The National Park Service (NPS) allows filming and photography when it is consistent with the protection and public enjoyment of park resources, and it avoids conflict with the public's normal use and enjoyment of the park. Aesthetic values such as scenic vistas, natural quiet, and dark night skies are resources that we value. We are also sensitive to the environments around our park sites. There are restrictions associated with party size, the use of commercial vehicles, generators, artificial lighting, commercial film equipment, props, sets, and audio devices. Commercial vehicles must be in compliance with all federal and state laws and local ordinances. Inclement weather imposes road restrictions and limited access.


The National Park Service cannot accommodate a project if:

  • damage to natural, cultural, and recreational resources, which cannot be mitigated, is expected;
  • other activities are already planned or expected to occur at the same time and place, and filming or photography would be incompatible;
  • the activity involves access to areas normally closed for reasons of resource protection or safety;
  • the level of activity within the park is already so high that staff would be unavailable to work with the film crew; or,
  • the project includes a portrayal of activities that are not permitted within a national park.

Permit Requirement

A permit may be required when the filming, videotaping, sound recording, or still photography involve the use of talent, professional crews, set dressings, or props; when they involve product or service advertisement; or when the activity could result in damage to park resources or disruption of visitor use. If you are uncertain whether your project requires a permit or not, contact the park for additional information.

Permit Application Procedures

Applicants should read the summary of filming guidelines to facilitate an understanding of the permit process. If site scouting is planned prior to the application period, contact the Special Park Use coordinator for guidance and restrictions on specific locations.


Contact the Special Park Use Office and request the necessary application.

Your request will be evaluated on the basis of the information in your application. If substantial staff resources are expended in the evaluation of the request, the applicant will be billed for the additional costs. Therefore you are encouraged to attach maps, diagrams, script pages, storyboards, vehicle and equipment lists, crew lists, call sheet, itineraries, shot lists, etc., with your application to assist park staff in evaluating your request. Most requests should be processed within 14 days if the application is complete and without alteration. Requests involving multiple locations, complex logistics, or coordination with other visitor activities will require a minimum of 21 days to process. Projects that require environmental or cultural resource evaluation must be submitted no less than 30 days before the start of proposed activities and may require additional time dependent upon project complexity. In compliance with the requirements of the Debt Collection Improvement Act of 1996, applicants must submit their social security number or Federal Tax ID number when filling out the application for permit. Park managers will not sign location releases supplied by applicants.

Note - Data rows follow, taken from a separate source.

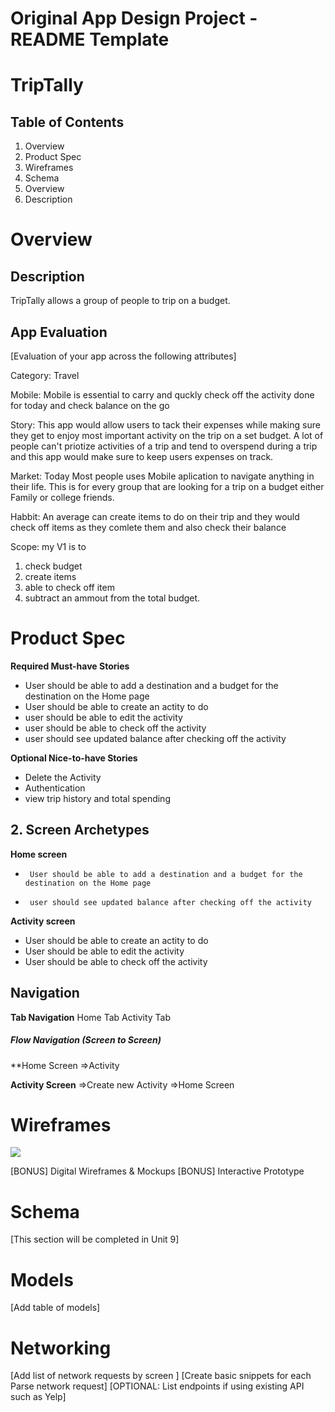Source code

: # Original App Design Project - README Template
# TripTally

## Table of Contents
1. Overview
2. Product Spec
3. Wireframes
4. Schema
5. Overview
6. Description
# Overview
## Description
TripTally allows a group of people to trip on a budget.

## App Evaluation
[Evaluation of your app across the following attributes]

Category: Travel

Mobile: Mobile is essential to carry and quckly check off the activity done for today and check balance on the go

Story: This app would allow users to tack their expenses while making sure they get to enjoy most important activity on the trip on a set budget. A lot of people can't priotize activities of a trip and tend to overspend during a trip and this app would make sure to keep users expenses on track. 


Market: Today Most people uses Mobile aplication to navigate anything in their life. This is for every group that are looking for a trip on a budget either Family or college friends. 


Habbit: An average can create items to do on their trip and they would check off items as they comlete them and also check their balance


Scope: my V1 is to 
 1. check budget
 2. create items 
 3. able to check off item 
 4. subtract an ammout from the total budget.


# Product Spec
**Required Must-have Stories**
*  User should be able to add a destination and a budget for the destination on the Home page 
*  User should be able to create an actity to do
*  user should be able to edit the activity 
* user should be able to check off the activity 
* user should see updated balance after checking off the activity

**Optional Nice-to-have Stories**
* Delete the Activity
* Authentication
* view trip history and total spending 

## 2. Screen Archetypes
**Home screen**
*      User should be able to add a destination and a budget for the destination on the Home page 
*      user should see updated balance after checking off the activity

    
**Activity screen**
* User should be able to create an actity to do
* User should be able to edit the activity
* User should be able to check off the activity



## Navigation
**Tab Navigation**
Home Tab
Activity Tab

##### Flow Navigation (Screen to Screen)
**Home Screen
  =>Activity
 
**Activity Screen**
    =>Create new Activity
    =>Home Screen


# Wireframes
<img src= "your image here">



[BONUS] Digital Wireframes & Mockups
[BONUS] Interactive Prototype

# Schema
[This section will be completed in Unit 9]

# Models
[Add table of models]

# Networking
[Add list of network requests by screen ]
[Create basic snippets for each Parse network request]
[OPTIONAL: List endpoints if using existing API such as Yelp]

Please submit applications as far in advance as possible.

*For more information, contact the Special Park Use Office at 617-438-4024 or via email.


Any activities not specified in the permit will not be allowed. No activities on National Park Service property may begin until the permit has been approved by the park and agreed to by the permittee. All permits include the requirement that the site be cleaned and restored at the end of your use. Normal visitor use patterns should not be interrupted for longer than five minutes, and only as specified in the approved permit.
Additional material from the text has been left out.